Here is a page that explains IgE testing. It is the most common because it identifies life-threatening allergies. The other forms of allergy testing are not generally covered by insurance.

In Breaking the Vicious Cycle, Elaine Gottschall urged people to stay away from foods to which they were truly allergic. Do not eat foods that you are allergic to.

So what's an intolerance?

The second type of allergy testing is IgG testing, which tests for antibodies that don't show up as a reaction on a IgE test. These are usually intolerances that can be healed (at least to some degree) while on SCD.
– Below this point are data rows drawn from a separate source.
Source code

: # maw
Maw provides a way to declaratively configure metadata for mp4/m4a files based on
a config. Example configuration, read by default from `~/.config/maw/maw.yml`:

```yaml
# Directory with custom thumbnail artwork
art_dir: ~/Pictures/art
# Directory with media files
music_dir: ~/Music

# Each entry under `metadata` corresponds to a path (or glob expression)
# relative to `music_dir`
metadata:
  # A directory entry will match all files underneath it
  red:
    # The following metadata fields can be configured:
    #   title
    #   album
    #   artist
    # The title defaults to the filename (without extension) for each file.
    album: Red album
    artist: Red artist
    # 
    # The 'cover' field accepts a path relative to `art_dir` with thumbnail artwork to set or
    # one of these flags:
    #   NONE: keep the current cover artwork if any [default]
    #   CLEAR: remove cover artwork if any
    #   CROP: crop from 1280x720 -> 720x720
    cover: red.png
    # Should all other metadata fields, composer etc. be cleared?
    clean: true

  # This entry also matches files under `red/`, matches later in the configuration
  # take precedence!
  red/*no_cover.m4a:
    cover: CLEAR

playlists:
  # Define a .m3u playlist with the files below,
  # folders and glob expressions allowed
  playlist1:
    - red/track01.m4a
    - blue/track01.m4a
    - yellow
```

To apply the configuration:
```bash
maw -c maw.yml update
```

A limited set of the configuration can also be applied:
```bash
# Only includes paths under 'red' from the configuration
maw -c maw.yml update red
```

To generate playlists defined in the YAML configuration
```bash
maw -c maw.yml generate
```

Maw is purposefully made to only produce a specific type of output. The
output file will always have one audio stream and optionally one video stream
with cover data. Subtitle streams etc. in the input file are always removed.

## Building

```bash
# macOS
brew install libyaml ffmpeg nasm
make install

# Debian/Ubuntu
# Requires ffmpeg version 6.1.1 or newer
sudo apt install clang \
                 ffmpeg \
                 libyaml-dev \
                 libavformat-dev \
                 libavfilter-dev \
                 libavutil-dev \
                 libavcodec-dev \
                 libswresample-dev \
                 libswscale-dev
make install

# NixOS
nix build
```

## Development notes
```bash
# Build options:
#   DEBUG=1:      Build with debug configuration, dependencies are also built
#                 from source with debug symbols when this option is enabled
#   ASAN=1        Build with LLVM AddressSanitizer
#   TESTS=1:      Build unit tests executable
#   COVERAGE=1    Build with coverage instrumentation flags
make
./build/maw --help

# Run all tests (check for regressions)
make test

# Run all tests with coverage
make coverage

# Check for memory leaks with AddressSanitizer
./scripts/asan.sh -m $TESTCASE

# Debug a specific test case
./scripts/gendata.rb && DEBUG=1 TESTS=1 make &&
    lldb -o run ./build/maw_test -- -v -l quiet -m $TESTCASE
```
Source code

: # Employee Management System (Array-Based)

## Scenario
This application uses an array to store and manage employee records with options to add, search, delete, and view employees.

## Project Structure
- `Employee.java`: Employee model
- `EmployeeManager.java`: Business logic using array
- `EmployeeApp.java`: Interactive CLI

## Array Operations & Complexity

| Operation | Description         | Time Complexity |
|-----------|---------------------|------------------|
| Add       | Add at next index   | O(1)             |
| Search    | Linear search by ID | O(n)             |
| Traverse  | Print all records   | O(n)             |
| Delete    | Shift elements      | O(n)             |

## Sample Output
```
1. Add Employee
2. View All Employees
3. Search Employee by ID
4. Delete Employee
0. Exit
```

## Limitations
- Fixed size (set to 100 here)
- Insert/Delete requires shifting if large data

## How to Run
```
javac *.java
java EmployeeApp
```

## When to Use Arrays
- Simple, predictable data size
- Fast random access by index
It also helps to mention that almost all of these tests suffer from a fair degree of inaccuracy -- you may show up as allergic to something and have no allergy to it at all, and vice versa.

Here's a page that explains the drawbacks to IgG testing:

Elaine didn't put much stock into allergy testing. She said at one point that some people who were following the diet and getting well decided to get allergy tests. They were horrified at the result. They were getting better, but the tests indicated they should avoid the foods that were making them well.

In the category of hugely important and catastrophic intolerances, I'd like to mention celiac disease. CD is a genetic intolerance to wheat, but it is not an allergy. So, gluten could be ripping your digestive system to shreds while the allergy test calmly insists that you have no problem with gluten at all.

So, I personally will have to define an intolerance as something that YOU have a reaction to -- something YOU can measure, not the lab. Who cares if the allergy test says beef is fine for you, if you get horrible stomach pains after eating it?

But my personal favorite way to distinguish between the two is with this little phrase:

If you're allergic to a food and you eat it, it could kill you. If you're intolerant to a food and you eat it, you'll just WANT to die.

Thank you for writing, Eli. I hope that helps. :)


Eli said...

Yes, it does, thanks.
And I appreciate that it seems some SCD people have moved beyond Elaine's bacteria hypothesis (which is not really supported by data), and recognized that some of what's diagnosed as Chron's/Colitis might actually just be (genetic) intolerances for certain things.
I personally suspect that there are a number of different variants on these disorders since different people can tolerate different things on the SCD [which is kind of a least-common-denominator approach]. If I wasn't busy pursuing other research, in a different field, this might be something interesting to at least try and classify.

The SCD girl said...

It's hard to say for sure. Currently, my rheumatoid arthritis is being treated with antibiotics (more information at

I do believe other things can be and are at work in a variety of other conditions which seem to have no known cure or cause (molecular mimicry comes to mind), but...there are only so many hours in the day for my research as well. :/

I would like to go back through my copy of Breaking the Vicious Cycle soon to see if there's evidence to support your statement about Elaine's bacteria hypothesis.

I know most medical research doesn't support a whole host of possible autism causes, but I doubt they're really invested in anything that can't make the medical industry a fast buck, you know?